Our ultimate goal is to construct mathematical models with which the structural properties of healing wounds can be predicted accurately. Since collagen bundle distribution-dependent contraction and subsequent retraction are important components of the wound healing response in the case of deep dermal wounds that cover a large surface area, we consider the development of the presented model as a step toward the construction of such predictive models.

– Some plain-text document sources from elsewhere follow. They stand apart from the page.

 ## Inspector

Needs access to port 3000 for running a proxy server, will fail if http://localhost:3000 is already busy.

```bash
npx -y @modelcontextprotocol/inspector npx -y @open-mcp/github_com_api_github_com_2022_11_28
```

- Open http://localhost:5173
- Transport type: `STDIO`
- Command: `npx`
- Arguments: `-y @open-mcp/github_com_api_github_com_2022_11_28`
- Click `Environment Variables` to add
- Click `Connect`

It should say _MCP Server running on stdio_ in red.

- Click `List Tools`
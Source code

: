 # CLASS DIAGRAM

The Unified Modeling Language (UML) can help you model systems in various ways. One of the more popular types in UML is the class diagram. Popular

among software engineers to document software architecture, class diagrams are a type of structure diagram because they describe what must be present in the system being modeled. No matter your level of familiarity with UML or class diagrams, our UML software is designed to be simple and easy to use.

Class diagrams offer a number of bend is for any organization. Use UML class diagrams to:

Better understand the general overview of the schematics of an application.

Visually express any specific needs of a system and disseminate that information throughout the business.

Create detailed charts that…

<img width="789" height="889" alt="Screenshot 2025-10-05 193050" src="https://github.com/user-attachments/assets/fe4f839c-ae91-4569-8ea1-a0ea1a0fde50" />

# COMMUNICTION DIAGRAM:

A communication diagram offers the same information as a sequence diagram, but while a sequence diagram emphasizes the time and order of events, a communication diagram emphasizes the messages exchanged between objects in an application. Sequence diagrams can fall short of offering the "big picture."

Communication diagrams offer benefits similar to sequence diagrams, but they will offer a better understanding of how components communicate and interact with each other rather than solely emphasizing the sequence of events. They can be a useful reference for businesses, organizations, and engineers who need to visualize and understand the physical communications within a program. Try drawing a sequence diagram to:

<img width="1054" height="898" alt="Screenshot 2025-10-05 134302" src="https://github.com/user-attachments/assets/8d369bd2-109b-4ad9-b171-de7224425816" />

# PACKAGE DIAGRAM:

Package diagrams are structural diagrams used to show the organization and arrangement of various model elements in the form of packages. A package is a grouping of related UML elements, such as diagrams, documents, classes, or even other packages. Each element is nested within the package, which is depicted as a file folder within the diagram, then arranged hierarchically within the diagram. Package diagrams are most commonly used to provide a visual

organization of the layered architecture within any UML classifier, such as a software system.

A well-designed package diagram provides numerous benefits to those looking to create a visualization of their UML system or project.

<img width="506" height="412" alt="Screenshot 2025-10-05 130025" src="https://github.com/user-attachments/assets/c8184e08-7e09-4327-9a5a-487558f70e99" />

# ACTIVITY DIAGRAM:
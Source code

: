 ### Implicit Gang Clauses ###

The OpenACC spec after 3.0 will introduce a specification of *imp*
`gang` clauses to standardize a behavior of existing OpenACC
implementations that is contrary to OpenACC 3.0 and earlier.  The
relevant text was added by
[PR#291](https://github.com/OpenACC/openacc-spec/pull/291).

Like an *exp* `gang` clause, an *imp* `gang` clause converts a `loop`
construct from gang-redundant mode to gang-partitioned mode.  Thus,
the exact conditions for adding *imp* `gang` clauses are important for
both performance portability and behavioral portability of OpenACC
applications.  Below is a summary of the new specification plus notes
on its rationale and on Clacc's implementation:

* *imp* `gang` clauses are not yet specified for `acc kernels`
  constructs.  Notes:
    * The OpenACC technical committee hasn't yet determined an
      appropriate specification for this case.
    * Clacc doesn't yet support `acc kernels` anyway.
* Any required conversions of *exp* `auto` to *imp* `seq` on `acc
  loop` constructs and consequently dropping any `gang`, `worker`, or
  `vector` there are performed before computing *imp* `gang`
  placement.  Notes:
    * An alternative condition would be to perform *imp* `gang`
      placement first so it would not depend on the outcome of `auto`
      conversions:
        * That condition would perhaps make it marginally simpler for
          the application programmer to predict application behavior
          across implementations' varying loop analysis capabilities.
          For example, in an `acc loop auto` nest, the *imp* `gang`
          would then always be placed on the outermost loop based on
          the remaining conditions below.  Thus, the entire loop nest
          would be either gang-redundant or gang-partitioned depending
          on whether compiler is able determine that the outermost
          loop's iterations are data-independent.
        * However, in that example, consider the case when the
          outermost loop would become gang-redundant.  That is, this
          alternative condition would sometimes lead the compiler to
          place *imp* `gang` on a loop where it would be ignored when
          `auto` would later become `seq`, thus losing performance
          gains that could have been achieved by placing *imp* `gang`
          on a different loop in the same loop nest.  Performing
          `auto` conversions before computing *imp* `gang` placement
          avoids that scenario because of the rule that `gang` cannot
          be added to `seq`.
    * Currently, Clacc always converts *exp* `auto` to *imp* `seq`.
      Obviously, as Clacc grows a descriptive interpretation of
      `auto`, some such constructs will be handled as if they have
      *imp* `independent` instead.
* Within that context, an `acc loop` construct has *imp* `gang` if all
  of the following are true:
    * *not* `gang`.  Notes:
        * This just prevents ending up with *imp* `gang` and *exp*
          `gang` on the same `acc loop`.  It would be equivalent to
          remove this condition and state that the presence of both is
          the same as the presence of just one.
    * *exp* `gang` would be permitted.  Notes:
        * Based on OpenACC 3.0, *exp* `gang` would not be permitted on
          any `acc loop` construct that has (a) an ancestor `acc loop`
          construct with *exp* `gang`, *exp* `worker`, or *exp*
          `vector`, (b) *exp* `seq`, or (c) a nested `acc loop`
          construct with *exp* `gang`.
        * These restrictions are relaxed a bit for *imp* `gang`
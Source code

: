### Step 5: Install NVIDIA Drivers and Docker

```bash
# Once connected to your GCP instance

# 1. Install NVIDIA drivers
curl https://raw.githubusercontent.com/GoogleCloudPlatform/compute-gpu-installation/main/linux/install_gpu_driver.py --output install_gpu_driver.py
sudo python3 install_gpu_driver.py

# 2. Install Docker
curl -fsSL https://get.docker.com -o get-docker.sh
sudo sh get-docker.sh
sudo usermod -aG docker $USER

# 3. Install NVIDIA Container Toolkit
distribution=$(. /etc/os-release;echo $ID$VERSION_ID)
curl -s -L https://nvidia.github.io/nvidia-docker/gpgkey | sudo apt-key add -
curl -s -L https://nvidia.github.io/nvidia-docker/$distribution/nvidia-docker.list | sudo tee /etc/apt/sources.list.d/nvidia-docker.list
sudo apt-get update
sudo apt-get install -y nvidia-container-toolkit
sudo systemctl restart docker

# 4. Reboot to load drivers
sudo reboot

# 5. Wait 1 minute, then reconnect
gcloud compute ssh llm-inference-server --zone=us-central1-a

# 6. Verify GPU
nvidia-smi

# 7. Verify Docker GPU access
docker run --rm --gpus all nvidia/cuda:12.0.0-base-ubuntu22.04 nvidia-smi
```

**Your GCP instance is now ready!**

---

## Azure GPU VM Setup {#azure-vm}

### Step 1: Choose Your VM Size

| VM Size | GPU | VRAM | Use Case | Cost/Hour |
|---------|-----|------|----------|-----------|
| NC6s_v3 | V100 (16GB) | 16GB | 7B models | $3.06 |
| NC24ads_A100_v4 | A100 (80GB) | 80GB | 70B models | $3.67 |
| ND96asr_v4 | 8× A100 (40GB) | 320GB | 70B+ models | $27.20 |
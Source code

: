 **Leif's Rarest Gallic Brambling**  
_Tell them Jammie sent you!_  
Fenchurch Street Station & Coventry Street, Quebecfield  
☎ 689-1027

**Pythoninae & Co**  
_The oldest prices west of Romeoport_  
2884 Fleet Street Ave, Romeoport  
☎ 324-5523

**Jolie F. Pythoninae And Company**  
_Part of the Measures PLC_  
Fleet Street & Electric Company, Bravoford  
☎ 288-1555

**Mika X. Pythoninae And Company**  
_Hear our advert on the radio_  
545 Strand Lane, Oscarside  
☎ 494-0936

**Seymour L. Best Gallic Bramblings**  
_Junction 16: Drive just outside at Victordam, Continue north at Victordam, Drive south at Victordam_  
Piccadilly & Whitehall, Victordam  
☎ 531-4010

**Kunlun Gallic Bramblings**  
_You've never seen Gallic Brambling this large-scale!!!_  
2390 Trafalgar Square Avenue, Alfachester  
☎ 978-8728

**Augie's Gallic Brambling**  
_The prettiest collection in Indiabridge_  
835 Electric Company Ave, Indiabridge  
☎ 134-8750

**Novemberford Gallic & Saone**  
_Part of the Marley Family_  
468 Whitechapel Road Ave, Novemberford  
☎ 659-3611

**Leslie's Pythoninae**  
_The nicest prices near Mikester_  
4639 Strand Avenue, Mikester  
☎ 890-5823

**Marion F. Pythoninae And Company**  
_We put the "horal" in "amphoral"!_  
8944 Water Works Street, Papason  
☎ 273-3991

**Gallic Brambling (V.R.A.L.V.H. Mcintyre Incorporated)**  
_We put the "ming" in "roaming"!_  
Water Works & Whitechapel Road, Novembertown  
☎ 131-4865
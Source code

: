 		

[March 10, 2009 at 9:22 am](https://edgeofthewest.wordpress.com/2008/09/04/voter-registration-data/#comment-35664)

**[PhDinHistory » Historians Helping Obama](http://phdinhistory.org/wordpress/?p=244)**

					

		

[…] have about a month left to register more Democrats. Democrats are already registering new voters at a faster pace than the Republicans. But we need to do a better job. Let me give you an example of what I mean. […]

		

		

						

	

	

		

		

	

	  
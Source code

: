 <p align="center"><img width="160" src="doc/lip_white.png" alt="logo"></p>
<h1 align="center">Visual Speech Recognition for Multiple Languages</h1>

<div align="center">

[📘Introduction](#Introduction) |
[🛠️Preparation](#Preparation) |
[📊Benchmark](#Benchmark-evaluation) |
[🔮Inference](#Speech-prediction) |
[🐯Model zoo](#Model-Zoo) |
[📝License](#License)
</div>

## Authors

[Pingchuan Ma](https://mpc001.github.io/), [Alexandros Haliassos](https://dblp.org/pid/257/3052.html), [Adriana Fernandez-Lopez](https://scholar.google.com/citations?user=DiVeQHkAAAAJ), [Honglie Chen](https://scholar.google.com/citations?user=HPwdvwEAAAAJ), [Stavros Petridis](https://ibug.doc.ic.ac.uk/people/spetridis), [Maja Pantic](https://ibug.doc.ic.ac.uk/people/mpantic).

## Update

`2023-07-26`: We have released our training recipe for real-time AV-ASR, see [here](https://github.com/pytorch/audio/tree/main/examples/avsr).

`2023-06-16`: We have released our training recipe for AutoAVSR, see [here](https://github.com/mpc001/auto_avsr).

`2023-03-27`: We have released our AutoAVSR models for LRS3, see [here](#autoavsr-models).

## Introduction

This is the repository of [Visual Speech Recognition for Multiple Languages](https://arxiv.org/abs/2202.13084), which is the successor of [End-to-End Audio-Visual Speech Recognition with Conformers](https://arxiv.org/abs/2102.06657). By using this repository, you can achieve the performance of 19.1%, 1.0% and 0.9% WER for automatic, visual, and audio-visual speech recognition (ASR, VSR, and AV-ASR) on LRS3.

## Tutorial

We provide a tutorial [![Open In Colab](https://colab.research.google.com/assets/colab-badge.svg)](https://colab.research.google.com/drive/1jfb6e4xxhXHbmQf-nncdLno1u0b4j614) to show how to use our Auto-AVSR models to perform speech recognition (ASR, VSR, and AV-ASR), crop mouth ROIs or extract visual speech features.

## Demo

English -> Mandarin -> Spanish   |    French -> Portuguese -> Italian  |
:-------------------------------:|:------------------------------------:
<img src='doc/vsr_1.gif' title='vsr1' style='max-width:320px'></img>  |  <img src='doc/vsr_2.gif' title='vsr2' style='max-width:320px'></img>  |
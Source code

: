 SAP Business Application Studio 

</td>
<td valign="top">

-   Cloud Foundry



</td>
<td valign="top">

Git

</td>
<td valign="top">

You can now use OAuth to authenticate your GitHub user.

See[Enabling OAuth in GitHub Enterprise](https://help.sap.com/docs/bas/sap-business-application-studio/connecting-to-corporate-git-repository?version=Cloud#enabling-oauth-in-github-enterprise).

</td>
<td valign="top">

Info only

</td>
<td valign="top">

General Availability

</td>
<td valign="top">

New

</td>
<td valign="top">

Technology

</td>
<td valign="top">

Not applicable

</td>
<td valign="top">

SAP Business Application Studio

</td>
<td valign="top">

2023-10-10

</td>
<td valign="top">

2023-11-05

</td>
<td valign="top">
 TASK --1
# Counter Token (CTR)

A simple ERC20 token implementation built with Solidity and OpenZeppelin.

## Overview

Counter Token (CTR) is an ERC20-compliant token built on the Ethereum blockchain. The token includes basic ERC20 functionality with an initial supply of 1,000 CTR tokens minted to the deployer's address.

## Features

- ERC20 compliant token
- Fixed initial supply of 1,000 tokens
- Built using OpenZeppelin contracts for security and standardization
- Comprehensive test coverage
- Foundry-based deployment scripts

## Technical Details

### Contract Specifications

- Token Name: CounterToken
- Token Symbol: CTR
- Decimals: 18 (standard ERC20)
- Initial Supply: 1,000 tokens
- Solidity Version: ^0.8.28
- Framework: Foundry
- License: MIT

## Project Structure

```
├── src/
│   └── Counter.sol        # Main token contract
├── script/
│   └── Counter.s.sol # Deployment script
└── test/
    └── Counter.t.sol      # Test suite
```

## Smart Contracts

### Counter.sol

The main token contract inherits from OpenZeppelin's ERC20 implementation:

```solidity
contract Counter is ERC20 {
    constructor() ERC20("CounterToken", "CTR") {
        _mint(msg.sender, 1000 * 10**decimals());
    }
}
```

Obviously, the presented model can be expanded in different ways. One relatively simple addition to the model would be, for instance, to make the direction of cell movement also dependent on the orientation of the collagen bundles. Previous experimental studies have demonstrated that fibroblasts align with collagen bundles, which subsequently influences the direction of movement of these cells (Guido and Tranquillo 1993). In order to incorporate this effect into the presented model, we could, for example, replace Eqs. (3) and (4) with

$$\begin{aligned} \mathbf {J}_{N}&= -D_{F}F\Omega ^{c}\nabla N + \chi _{F}N\nabla c, \end{aligned}$$
(39)
$$\begin{aligned} \mathbf {J}_{M}&= -D_{F}F\Omega ^{c}\nabla M + \chi _{F}M\nabla c, \end{aligned}$$
(40)

where

$$\begin{aligned} \Omega ^{c} = \frac{\Omega ^{\rho }}{\text {tr}\left( \Omega ^{\rho }\right) }. \end{aligned}$$
(41)

In addition, Verhaegen et al. (2012) have demonstrated that the stretching of both healthy skin and scar tissue induces permanent adaptation of the orientation of the collagen bundles in these tissues. Therefore, it might be interesting to incorporate into the presented model the reorientation of collagen bundles due to forces. This could be accomplished perhaps by absorbing into the presented model some of the ideas that were used for the development of the model by Olsen et al. (1999). Furthermore, it might also be interesting to add to the presented model a morphoelastic component. Adding this component to the model will make it possible to simulate the often present permanent deformation of recovering dermal tissues. The incorporation of such an effect into the current model could be accomplished, for instance, by using the morphoelastic framework developed by Hall (2009). Finally, it is probably also very interesting to investigate in a three-dimensional portion of dermal layer what would happen to the shapes of wounds and the geometrical arrangement of collagen bundles during healing when the assumptions made in Sect. 2.5 are removed.